═══ Data ═══
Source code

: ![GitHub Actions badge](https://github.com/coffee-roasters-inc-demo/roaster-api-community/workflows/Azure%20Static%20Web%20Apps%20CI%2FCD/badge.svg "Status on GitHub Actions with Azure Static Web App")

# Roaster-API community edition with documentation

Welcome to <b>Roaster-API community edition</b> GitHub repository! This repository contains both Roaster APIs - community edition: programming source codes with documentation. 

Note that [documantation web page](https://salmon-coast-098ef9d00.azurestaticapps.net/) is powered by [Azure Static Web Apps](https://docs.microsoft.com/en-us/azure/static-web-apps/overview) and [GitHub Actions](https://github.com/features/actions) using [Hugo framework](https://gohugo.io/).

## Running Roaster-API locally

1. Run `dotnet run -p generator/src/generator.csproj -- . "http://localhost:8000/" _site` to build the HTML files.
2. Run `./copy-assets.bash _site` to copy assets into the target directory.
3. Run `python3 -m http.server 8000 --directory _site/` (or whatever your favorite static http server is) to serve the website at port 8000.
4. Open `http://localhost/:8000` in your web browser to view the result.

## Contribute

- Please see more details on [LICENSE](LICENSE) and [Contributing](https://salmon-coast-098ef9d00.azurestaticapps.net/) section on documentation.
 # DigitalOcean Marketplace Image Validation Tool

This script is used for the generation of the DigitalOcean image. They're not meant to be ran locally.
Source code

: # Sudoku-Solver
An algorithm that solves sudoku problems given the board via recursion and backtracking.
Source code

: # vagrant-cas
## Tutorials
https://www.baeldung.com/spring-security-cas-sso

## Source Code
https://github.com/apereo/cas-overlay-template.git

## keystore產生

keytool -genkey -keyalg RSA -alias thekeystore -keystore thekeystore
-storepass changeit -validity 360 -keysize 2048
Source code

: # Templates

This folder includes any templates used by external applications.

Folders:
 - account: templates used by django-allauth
═══
**Problem to solve**
Those lines of the records that contain the string "edition" should be identified and copied.

**Output of the exercise**
# Roaster-API community edition with documentation
Welcome to <b>Roaster-API community edition</b> GitHub repository! This repository contains both Roaster APIs - community edition: programming source codes with documentation. 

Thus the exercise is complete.